In order to understand polar bears, the bear said to me, you need to become a polar bear person. He encouraged me to visit other bears by sharing their awareness, to see and feel their life experiences as I had with the dog called Little High Top. And so I traveled in dreams and visions, shifting the shape of my consciousness from human to bear, and back again.
I experienced many dreams of shared awareness, often with lucidity, and became more adept at connecting with the polar bear while both asleep and awake. For dreams can occur anytime. Sometimes, while riding in a car, walking, or simply gazing through a window, I would slip into the shared dreamscape, viewing the vast frozen Arctic landscape shimmering like a translucent curtain over the Alaskan mountains and terrain of my home.

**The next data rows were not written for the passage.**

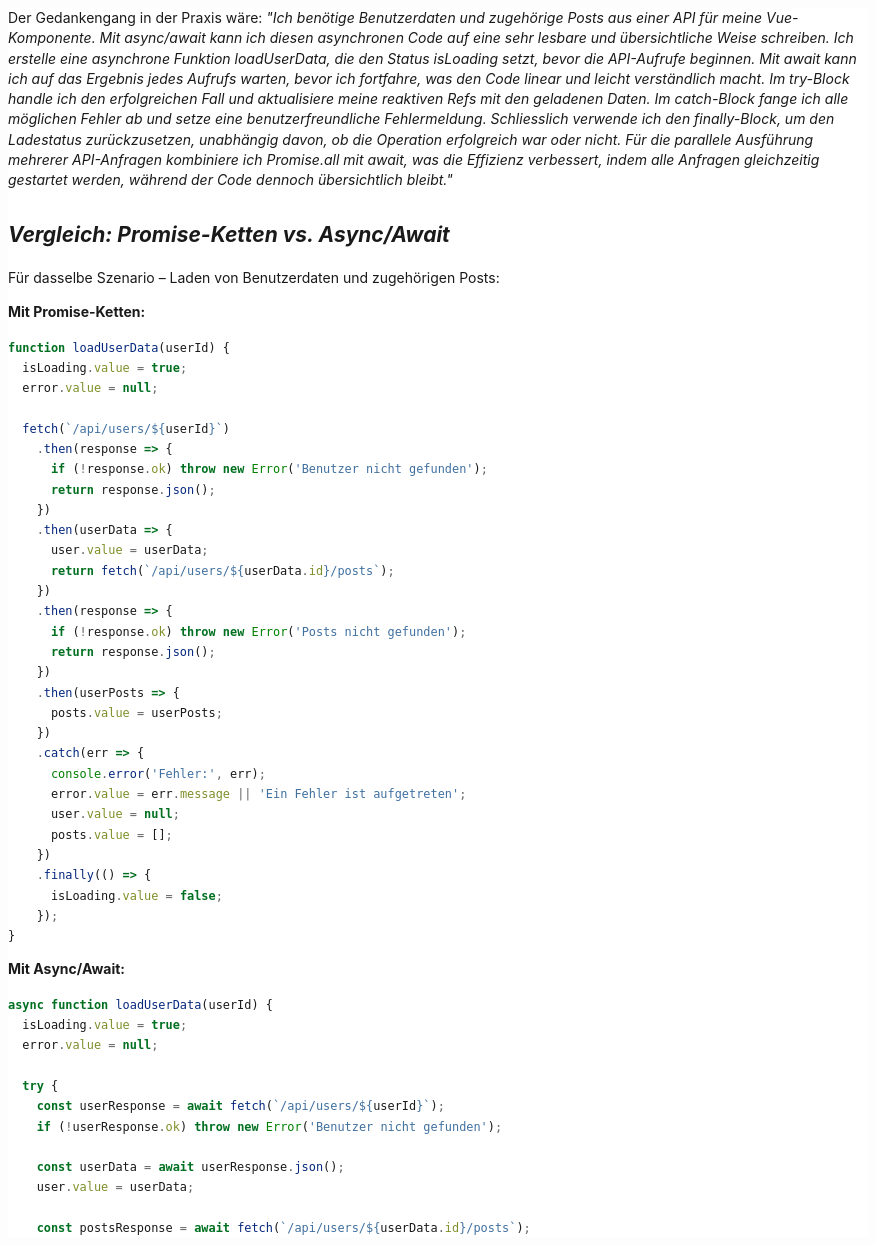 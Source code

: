 Der Gedankengang in der Praxis wäre:
*"Ich benötige Benutzerdaten und zugehörige Posts aus einer API für meine Vue-Komponente. Mit async/await kann ich diesen asynchronen Code auf eine sehr lesbare und übersichtliche Weise schreiben. Ich erstelle eine asynchrone Funktion loadUserData, die den Status isLoading setzt, bevor die API-Aufrufe beginnen. Mit await kann ich auf das Ergebnis jedes Aufrufs warten, bevor ich fortfahre, was den Code linear und leicht verständlich macht. Im try-Block handle ich den erfolgreichen Fall und aktualisiere meine reaktiven Refs mit den geladenen Daten. Im catch-Block fange ich alle möglichen Fehler ab und setze eine benutzerfreundliche Fehlermeldung. Schliesslich verwende ich den finally-Block, um den Ladestatus zurückzusetzen, unabhängig davon, ob die Operation erfolgreich war oder nicht. Für die parallele Ausführung mehrerer API-Anfragen kombiniere ich Promise.all mit await, was die Effizienz verbessert, indem alle Anfragen gleichzeitig gestartet werden, während der Code dennoch übersichtlich bleibt."*

## *Vergleich: Promise-Ketten vs. Async/Await*

Für dasselbe Szenario – Laden von Benutzerdaten und zugehörigen Posts:

**Mit Promise-Ketten:**
```javascript
function loadUserData(userId) {
  isLoading.value = true;
  error.value = null;
  
  fetch(`/api/users/${userId}`)
    .then(response => {
      if (!response.ok) throw new Error('Benutzer nicht gefunden');
      return response.json();
    })
    .then(userData => {
      user.value = userData;
      return fetch(`/api/users/${userData.id}/posts`);
    })
    .then(response => {
      if (!response.ok) throw new Error('Posts nicht gefunden');
      return response.json();
    })
    .then(userPosts => {
      posts.value = userPosts;
    })
    .catch(err => {
      console.error('Fehler:', err);
      error.value = err.message || 'Ein Fehler ist aufgetreten';
      user.value = null;
      posts.value = [];
    })
    .finally(() => {
      isLoading.value = false;
    });
}
```

**Mit Async/Await:**
```javascript
async function loadUserData(userId) {
  isLoading.value = true;
  error.value = null;
  
  try {
    const userResponse = await fetch(`/api/users/${userId}`);
    if (!userResponse.ok) throw new Error('Benutzer nicht gefunden');
    
    const userData = await userResponse.json();
    user.value = userData;
    
    const postsResponse = await fetch(`/api/users/${userData.id}/posts`);
```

As time went on, my relationship with the dream bear deepened and the nagging question of Is this real? stopped yapping through my head. My questions were larger now, as was my way of seeing the world.
I began to consider: What if the reason for the dream is not mine, but the bear’s? Perhaps the bear has reasons to dream about me, to share his thoughts and life experiences with a human. Such thoughts take us outside our conventional framework of reality. To create a bridge that joins humans and polar bears in meaningful relationship is like trying to bring the full reality of a dream into waking consciousness — or the fullness of waking consciousness into a dream.
To know polar bears, we must first move beyond our idea of polar bears. Beyond the collective human concepts about polar bears — ferocious man eater, cuddly image for children, the worried face of global warming and extinction — is the bear itself, with its life, thoughts and dreams. To move beyond our idea of polar bears, we must be willing to move beyond our limited ideas about ourselves and our connection with others. We must be willing to allow a larger understanding of the world, a larger presence of who we are.
To truly know a dream we must feel it, breathe it, and, ultimately, allow it to live through us. When a dream calls to us, we begin with who we are. The dream speaks to us in a manner uniquely ours, whispering reminders, stirring awareness, nudging us, Wake up, Wake up!
This is a book about what happens when we accept an invitation from our dreams. This is a book about dreaming with polar bears.